Investigations by the U.S. Army Research Laboratory (ARL) to find a replacement for Cobalt (Co), traditionally used as a metallic binder material for cemented tungsten carbide (WC), has led to the development of a Co-free alternative binder. The Department of Defense now has awarded Desktop Metal with a three year project to develop a Additive Manufacturing process for producing Cobalt-free hardmetal parts, a much more sustainable alternative for hardmetals produced nowadays.
The project is issued to Desktop Metal by the U.S. Army Contracting Command – Aberdeen on behalf of U.S. Army Research Laboratory to the National Center for Manufacturing Sciences (NCMS) Advanced Manufacturing, Materials & Processes (AMMP) Consortium.
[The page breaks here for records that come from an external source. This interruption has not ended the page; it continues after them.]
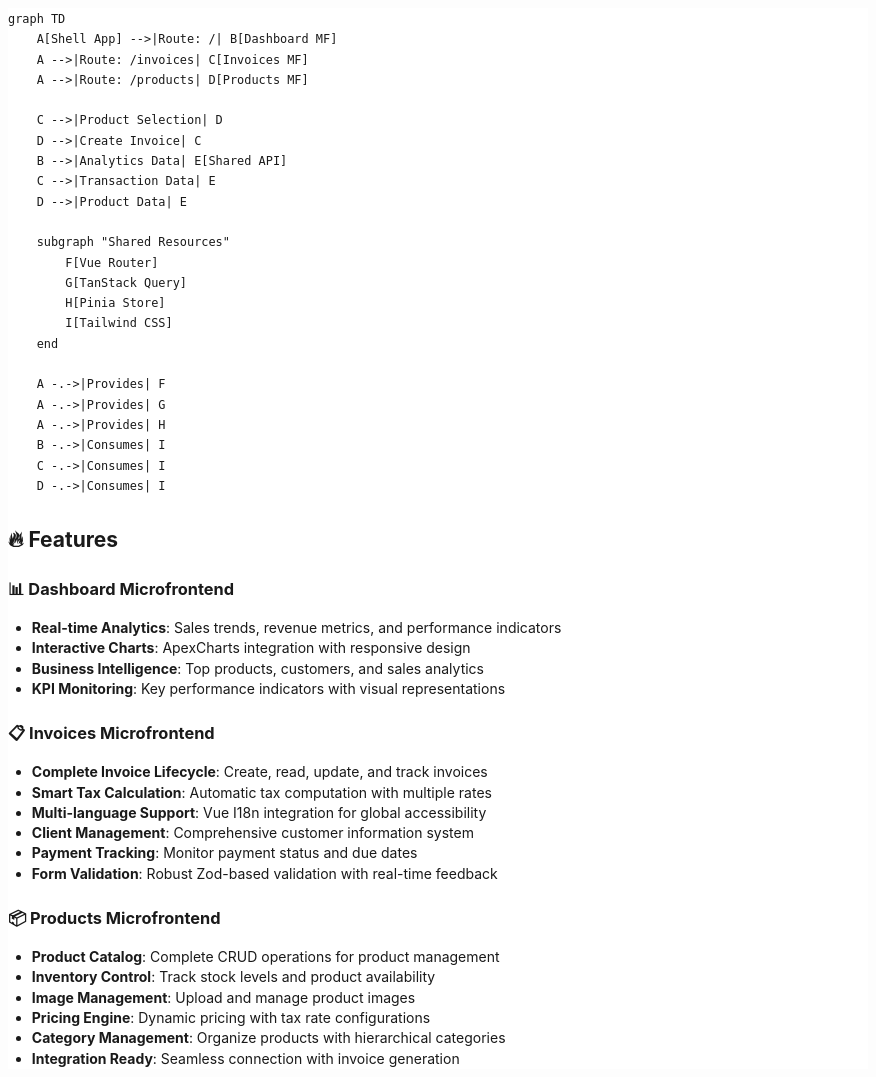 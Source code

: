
 ```mermaid
graph TD
    A[Shell App] -->|Route: /| B[Dashboard MF]
    A -->|Route: /invoices| C[Invoices MF] 
    A -->|Route: /products| D[Products MF]
    
    C -->|Product Selection| D
    D -->|Create Invoice| C
    B -->|Analytics Data| E[Shared API]
    C -->|Transaction Data| E
    D -->|Product Data| E
    
    subgraph "Shared Resources"
        F[Vue Router]
        G[TanStack Query]
        H[Pinia Store]
        I[Tailwind CSS]
    end
    
    A -.->|Provides| F
    A -.->|Provides| G
    A -.->|Provides| H
    B -.->|Consumes| I
    C -.->|Consumes| I
    D -.->|Consumes| I
```

## 🔥 Features

### 📊 **Dashboard Microfrontend**
- **Real-time Analytics**: Sales trends, revenue metrics, and performance indicators
- **Interactive Charts**: ApexCharts integration with responsive design
- **Business Intelligence**: Top products, customers, and sales analytics
- **KPI Monitoring**: Key performance indicators with visual representations

### 📋 **Invoices Microfrontend** 
- **Complete Invoice Lifecycle**: Create, read, update, and track invoices
- **Smart Tax Calculation**: Automatic tax computation with multiple rates
- **Multi-language Support**: Vue I18n integration for global accessibility
- **Client Management**: Comprehensive customer information system
- **Payment Tracking**: Monitor payment status and due dates
- **Form Validation**: Robust Zod-based validation with real-time feedback

### 📦 **Products Microfrontend**
- **Product Catalog**: Complete CRUD operations for product management
- **Inventory Control**: Track stock levels and product availability  
- **Image Management**: Upload and manage product images
- **Pricing Engine**: Dynamic pricing with tax rate configurations
- **Category Management**: Organize products with hierarchical categories
- **Integration Ready**: Seamless connection with invoice generation
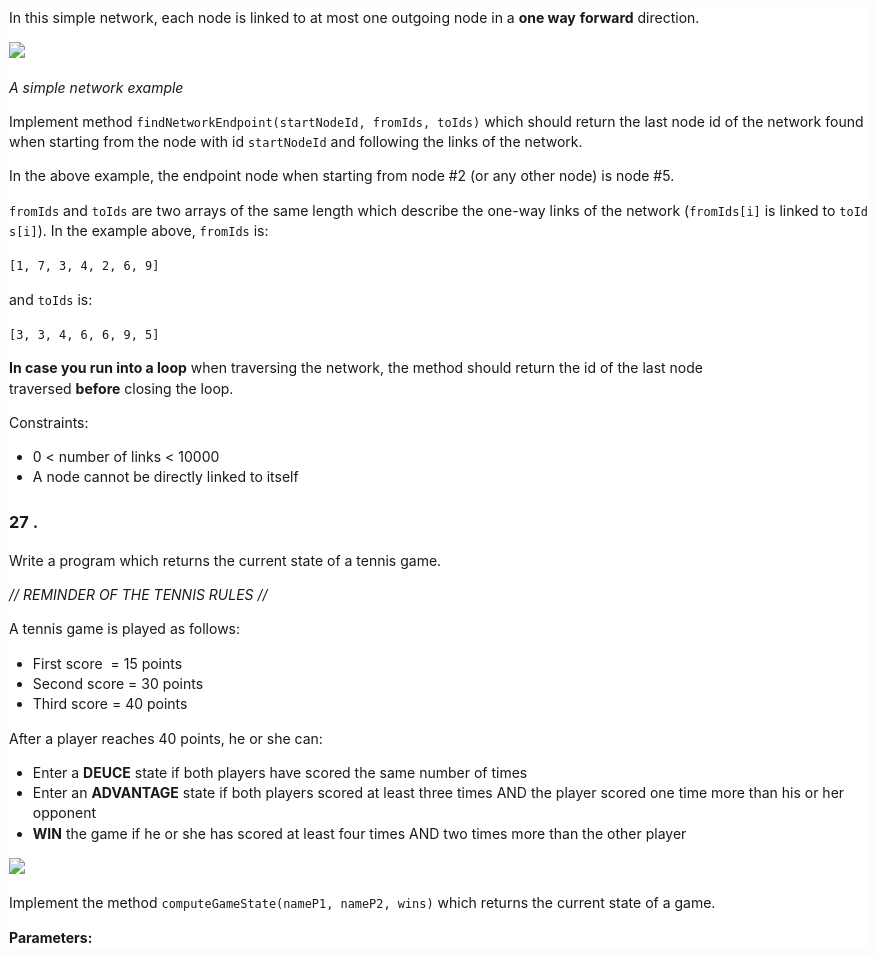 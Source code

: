 In this simple network, each node is linked to at most one outgoing node in a **one way** **forward** direction.

![](https://static.codingame.com/work/servlet/fileservlet?id=27057673253517)

_A simple network example_

Implement method `findNetworkEndpoint(startNodeId, fromIds, toIds)` which should return the last node id of the network found when starting from the node with id `startNodeId` and following the links of the network.

In the above example, the endpoint node when starting from node #2 (or any other node) is node #5.

`fromIds` and `toIds` are two arrays of the same length which describe the one-way links of the network (`fromIds[i]` is linked to `toIds[i]`). In the example above, `fromIds` is:

```cross
[1, 7, 3, 4, 2, 6, 9]
```

and `toIds` is:

```cross
[3, 3, 4, 6, 6, 9, 5]
```

**In case you run into a loop** when traversing the network, the method should return the id of the last node traversed **before** closing the loop.

Constraints:

- 0 < number of links < 10000
- A node cannot be directly linked to itself

### 27 . 
Write a program which returns the current state of a tennis game.

_// REMINDER OF THE TENNIS RULES //_

A tennis game is played as follows:

- First score  = 15 points
- Second score = 30 points
- Third score = 40 points

After a player reaches 40 points, he or she can:

- Enter a **DEUCE** state if both players have scored the same number of times
- Enter an **ADVANTAGE** state if both players scored at least three times AND the player scored one time more than his or her opponent
- **WIN** the game if he or she has scored at least four times AND two times more than the other player

![](https://static.codingame.com/work/servlet/fileservlet?id=37457292922763)

Implement the method `computeGameState(nameP1, nameP2, wins)` which returns the current state of a game.

**Parameters:**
The new process has the potential to change the landscape of the growing carbide hardmetals market. This market is expected to grow to a $24 billion market by 2024.
“The novel Cobalt-free hardmetal grade is expected to yield a high strength, high toughness, high hardness, and high wear resistance material,” said Dr. Nicholas Ku, Materials Engineer, CCDC Army Research Laboratory. “We believe combining this novel material with Desktop Metal’s Single Pass Jetting technology will have major applications not only in the defense sector but also in the commercial sector. Further, we believe this combined method will dramatically improve sustainability, reduce the use of a conflict mineral and provide an environmentally-friendly process to mass produce parts with superior properties.”
This combined method will provide an environmentally-friendly process to mass produce parts with superior properties
High volume proces
Successful investigations by the U.S. Army in developing a novel iron-based nano material as the matrix in WC-based hardmetals, replacing Cobalt, has resulted in the development of a patented, novel Co-free WC-(Fe-Ni-Zr)-based hardmetals. In tandem with the creation of this promising new material for commercial and DoD applications, the ARL has been in search of a cost-effective, high volume process capable of manufacturing the new Co-free hardmetals into complex, net or near-net shaped parts without the use of any tooling. Desktop Metal Production System with Single Pass Jetting (SPJ) is expected to lead to the development of a dual use technology with numerous applications in DoD as well as in the civilian sector. It will mass manufacture complex shaped Co-free hardmetal parts without tooling.
Three major goals of the project
DoD awarded Desktop Metal Phase I of a three year $2.45 million dollar project. Among the goals and requirements of the project are the development of a feedstock and binder system; print with the Desktop Metal SPJ technology a sufficient quantity of components of at least 200,000 parts in one day from a single machine. The third goal is delivery of a cost analysis for scaling up its advanced SPJ binder jet manufacturing technique to successfully manufacture at least 500,000 prototype pieces of Cobalt-free hardmetal.
Do you want to know more about the AM-opportunities in the defense industry and how you can benefit from the predicted growth, attend the Virtual Additive Manufacturing for Defense Conference, an in-depth series about AM for Defense industry. The first online conference is October 27th.
Speeds that can rival high volume manufacturing technologies
Dr. Animesh Bose, Vice President of Special Projects for Desktop Metal, and a Fellow of ASM International and APMI International, will serve as principal investigator. With more than 40 years of experience in the processing of particulate materials, he is the author of over 125 publications in the area of P/M processing of advanced materials, authored and co-authored four books, and inventor or co-inventor of over 12 patents. “The success in this project will not only provide the hardmetal community with their eagerly desired Co-free hardmetal solution, but also result in the development of a tool-free processing technique capable of fabricating this class of materials into extremely complex shaped parts at speeds that can rival most other high-volume manufacturing techniques, opening up new horizons in the area of hardmetals and its applications,” said Dr. Bose.
The National Center for Manufacturing Sciences (NCMS) is a cross-industry technology development consortium, dedicated to improving the competitiveness and strength of the U.S. industrial base. “This effort exemplifies the ability of NCMS and AMMP to link cutting edge technologies of non-traditional defense contractors with government agencies to meet existing needs and requirements,” said NCMS’ CEO Lisa Strama.